Stored data:
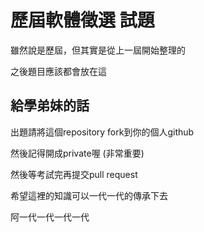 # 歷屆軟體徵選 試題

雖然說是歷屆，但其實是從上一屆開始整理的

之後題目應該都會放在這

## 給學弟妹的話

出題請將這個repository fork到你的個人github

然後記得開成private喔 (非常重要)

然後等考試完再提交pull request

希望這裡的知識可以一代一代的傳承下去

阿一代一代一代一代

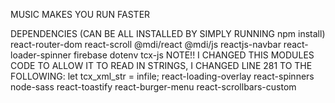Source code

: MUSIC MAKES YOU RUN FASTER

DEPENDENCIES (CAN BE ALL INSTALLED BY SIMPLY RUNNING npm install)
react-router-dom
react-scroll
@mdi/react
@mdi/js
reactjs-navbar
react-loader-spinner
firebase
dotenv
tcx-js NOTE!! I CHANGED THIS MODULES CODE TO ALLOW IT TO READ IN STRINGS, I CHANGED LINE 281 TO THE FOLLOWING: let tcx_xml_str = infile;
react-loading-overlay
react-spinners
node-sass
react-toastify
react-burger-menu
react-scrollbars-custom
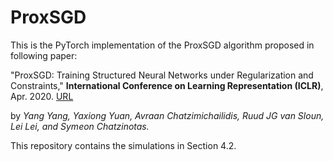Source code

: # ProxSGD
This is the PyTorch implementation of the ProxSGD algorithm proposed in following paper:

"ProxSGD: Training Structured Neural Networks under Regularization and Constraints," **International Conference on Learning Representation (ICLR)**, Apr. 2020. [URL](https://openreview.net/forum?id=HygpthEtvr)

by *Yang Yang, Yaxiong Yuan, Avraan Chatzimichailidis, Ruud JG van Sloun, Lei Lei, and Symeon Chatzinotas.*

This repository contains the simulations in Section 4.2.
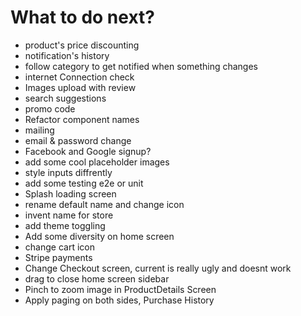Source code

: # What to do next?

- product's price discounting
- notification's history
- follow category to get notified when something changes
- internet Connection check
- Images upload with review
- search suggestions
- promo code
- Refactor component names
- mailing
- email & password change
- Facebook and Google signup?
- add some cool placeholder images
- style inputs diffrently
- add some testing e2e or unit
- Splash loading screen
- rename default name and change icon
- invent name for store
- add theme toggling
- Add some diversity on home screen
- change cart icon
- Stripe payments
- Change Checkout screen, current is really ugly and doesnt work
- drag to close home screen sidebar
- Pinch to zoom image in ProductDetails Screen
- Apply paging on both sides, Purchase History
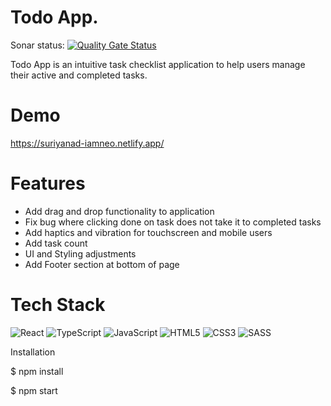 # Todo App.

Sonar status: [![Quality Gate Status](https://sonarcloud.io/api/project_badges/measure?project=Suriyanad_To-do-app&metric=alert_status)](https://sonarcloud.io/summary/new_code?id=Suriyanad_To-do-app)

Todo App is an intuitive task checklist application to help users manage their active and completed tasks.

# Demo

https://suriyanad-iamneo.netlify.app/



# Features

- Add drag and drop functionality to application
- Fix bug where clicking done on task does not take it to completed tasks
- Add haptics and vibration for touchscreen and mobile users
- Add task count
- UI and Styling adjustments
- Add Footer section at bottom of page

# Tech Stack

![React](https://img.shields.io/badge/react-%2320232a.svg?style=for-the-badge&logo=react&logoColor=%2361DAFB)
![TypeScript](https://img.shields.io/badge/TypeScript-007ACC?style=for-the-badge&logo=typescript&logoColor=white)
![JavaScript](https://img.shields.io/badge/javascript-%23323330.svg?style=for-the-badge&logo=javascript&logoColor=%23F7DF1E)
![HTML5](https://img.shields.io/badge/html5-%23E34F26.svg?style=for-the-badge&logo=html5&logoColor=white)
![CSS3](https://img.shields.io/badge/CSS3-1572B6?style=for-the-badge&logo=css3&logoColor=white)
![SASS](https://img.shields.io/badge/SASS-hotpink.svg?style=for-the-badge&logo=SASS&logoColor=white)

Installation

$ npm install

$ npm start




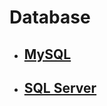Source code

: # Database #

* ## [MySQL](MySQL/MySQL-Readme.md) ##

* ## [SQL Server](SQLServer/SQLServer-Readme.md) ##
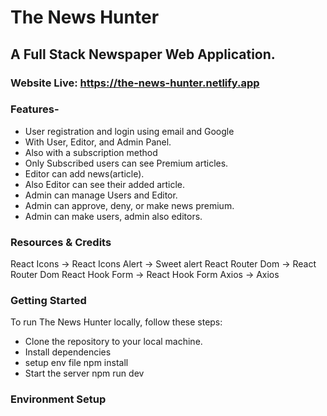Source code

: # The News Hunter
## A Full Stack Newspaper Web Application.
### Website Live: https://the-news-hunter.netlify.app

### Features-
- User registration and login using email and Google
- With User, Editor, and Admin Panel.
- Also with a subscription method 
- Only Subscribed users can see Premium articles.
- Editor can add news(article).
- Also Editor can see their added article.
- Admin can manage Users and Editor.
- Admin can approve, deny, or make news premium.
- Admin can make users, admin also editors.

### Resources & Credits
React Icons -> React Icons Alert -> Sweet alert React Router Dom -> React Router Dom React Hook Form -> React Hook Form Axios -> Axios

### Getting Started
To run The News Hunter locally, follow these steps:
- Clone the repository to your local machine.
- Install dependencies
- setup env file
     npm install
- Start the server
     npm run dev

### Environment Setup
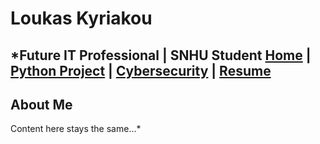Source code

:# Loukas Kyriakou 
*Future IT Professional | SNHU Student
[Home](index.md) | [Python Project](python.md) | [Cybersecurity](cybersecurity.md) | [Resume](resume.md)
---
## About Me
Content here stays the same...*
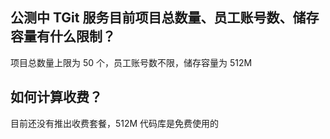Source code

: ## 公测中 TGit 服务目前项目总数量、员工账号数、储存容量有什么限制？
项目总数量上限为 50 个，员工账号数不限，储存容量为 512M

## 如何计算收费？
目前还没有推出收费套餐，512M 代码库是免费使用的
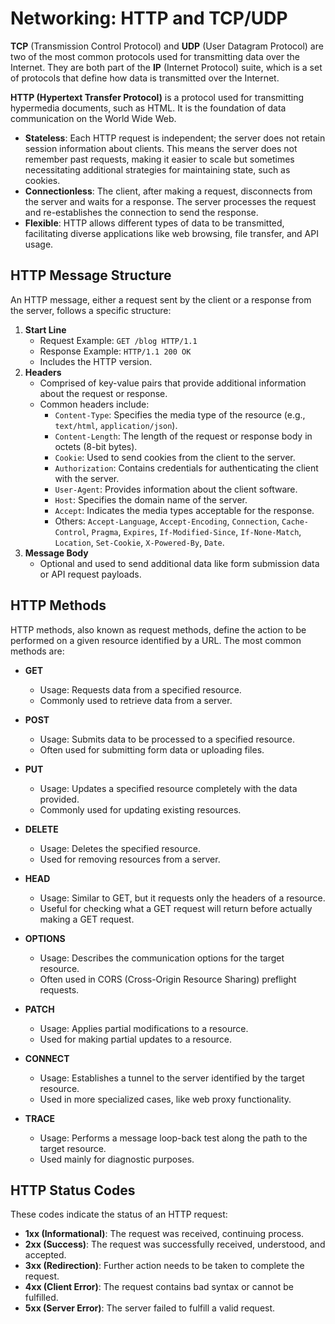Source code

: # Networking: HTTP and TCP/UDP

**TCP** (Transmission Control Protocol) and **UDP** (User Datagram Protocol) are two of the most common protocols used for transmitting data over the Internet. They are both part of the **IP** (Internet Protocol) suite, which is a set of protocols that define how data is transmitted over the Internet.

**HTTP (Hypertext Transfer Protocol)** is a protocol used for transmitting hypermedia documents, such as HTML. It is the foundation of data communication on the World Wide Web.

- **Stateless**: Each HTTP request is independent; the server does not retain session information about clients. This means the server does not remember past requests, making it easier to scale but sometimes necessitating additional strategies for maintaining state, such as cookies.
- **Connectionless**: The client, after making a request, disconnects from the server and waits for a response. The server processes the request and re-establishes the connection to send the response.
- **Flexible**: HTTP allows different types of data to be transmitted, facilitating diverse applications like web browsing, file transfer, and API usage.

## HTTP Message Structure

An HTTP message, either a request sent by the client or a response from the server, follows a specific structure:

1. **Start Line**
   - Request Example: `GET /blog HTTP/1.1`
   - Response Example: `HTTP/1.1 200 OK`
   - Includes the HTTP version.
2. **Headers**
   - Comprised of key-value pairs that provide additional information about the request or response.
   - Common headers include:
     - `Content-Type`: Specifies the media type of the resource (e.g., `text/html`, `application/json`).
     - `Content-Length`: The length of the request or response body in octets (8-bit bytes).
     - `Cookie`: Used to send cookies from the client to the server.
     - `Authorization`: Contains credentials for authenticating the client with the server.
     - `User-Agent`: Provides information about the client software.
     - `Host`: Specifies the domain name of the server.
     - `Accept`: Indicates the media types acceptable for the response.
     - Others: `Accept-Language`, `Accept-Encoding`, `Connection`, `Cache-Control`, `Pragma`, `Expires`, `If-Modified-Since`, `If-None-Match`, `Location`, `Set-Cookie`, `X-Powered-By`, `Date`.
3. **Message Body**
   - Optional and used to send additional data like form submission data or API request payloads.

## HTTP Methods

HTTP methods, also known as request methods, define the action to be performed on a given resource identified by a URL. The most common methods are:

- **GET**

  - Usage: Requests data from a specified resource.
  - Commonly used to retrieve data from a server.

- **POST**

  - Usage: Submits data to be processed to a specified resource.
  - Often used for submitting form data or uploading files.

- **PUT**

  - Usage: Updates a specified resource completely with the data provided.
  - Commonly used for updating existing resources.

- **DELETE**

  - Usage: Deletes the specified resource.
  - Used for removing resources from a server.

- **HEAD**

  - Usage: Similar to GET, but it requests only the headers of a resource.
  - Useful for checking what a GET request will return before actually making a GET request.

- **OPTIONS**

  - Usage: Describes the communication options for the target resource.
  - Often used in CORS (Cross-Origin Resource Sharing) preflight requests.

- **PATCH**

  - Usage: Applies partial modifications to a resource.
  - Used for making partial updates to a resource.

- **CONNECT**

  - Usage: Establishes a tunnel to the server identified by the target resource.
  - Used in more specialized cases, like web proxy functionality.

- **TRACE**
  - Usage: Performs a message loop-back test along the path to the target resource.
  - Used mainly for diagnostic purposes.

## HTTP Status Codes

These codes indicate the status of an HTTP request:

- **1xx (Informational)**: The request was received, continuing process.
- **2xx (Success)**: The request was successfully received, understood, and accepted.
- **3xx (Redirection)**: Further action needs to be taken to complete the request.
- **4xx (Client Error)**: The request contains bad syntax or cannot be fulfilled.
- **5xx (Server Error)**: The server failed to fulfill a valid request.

==

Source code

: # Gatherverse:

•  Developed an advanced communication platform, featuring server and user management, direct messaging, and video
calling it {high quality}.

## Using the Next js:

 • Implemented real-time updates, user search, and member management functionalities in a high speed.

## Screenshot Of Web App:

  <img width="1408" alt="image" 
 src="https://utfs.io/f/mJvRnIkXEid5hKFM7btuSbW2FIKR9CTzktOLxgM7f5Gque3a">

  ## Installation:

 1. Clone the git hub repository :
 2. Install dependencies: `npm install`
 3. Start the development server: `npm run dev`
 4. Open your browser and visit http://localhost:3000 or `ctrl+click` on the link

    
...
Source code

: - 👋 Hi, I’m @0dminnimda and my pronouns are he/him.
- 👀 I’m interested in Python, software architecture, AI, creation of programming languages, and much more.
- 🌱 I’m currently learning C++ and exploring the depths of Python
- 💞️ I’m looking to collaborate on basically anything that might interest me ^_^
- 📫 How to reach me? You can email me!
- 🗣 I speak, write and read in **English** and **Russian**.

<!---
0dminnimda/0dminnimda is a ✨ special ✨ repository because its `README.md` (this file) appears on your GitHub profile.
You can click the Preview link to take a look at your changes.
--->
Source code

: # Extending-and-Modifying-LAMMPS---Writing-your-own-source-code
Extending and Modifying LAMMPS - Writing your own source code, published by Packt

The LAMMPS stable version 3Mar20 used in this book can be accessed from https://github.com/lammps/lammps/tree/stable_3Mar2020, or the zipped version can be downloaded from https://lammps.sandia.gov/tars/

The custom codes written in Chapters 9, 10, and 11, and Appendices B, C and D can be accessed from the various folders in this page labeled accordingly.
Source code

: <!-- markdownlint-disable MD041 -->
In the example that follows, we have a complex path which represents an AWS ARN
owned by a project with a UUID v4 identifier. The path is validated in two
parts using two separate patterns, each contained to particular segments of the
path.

...

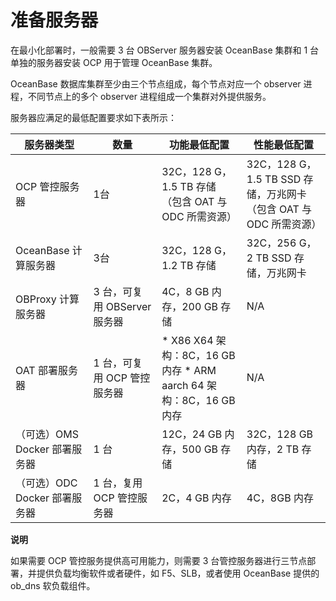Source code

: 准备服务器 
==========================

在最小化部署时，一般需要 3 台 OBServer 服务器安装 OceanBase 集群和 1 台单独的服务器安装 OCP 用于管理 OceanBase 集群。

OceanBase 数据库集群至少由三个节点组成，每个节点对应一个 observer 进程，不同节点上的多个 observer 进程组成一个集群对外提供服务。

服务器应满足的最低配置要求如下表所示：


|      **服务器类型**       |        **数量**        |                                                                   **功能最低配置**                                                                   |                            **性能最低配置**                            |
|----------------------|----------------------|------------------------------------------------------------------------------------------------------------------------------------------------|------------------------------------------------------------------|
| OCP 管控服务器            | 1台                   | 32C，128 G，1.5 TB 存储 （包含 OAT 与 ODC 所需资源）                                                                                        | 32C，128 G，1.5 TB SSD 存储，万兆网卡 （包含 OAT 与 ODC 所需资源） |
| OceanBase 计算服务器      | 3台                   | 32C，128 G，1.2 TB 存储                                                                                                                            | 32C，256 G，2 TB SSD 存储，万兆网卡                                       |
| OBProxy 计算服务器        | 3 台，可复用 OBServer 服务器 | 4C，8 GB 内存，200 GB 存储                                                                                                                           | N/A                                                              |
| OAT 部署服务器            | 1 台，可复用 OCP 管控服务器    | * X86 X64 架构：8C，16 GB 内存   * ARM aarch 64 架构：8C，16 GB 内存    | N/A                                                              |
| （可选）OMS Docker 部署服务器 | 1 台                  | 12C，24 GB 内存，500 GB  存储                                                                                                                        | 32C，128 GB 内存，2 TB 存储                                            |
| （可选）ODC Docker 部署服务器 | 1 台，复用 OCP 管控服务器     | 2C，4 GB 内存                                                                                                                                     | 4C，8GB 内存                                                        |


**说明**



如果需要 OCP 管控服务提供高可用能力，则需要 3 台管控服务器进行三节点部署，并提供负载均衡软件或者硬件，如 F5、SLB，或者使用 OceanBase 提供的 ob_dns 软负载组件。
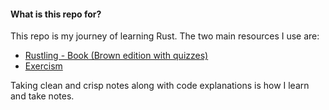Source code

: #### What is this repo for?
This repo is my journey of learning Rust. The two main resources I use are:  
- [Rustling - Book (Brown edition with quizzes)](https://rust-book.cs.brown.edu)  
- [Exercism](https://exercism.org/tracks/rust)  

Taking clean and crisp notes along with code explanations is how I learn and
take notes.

YOUR TASK: Go back to the lines above and output, exactly as they stand, the ones from the line containing "# 歷屆軟體徵選 試題" to the line containing "Apr. 2020. [URL](https://openreview.net/forum?id=HygpthEtvr)". Leave all pictures behind.

RESULT OF THE EXERCISE:
 # 歷屆軟體徵選 試題

雖然說是歷屆，但其實是從上一屆開始整理的

之後題目應該都會放在這

## 給學弟妹的話

出題請將這個repository fork到你的個人github

然後記得開成private喔 (非常重要)

然後等考試完再提交pull request

希望這裡的知識可以一代一代的傳承下去

阿一代一代一代一代

Source code

: MUSIC MAKES YOU RUN FASTER

DEPENDENCIES (CAN BE ALL INSTALLED BY SIMPLY RUNNING npm install)
react-router-dom
react-scroll
@mdi/react
@mdi/js
reactjs-navbar
react-loader-spinner
firebase
dotenv
tcx-js NOTE!! I CHANGED THIS MODULES CODE TO ALLOW IT TO READ IN STRINGS, I CHANGED LINE 281 TO THE FOLLOWING: let tcx_xml_str = infile;
react-loading-overlay
react-spinners
node-sass
react-toastify
react-burger-menu
react-scrollbars-custom
Source code

: # ProxSGD
This is the PyTorch implementation of the ProxSGD algorithm proposed in following paper:

"ProxSGD: Training Structured Neural Networks under Regularization and Constraints," **International Conference on Learning Representation (ICLR)**, Apr. 2020. [URL](https://openreview.net/forum?id=HygpthEtvr)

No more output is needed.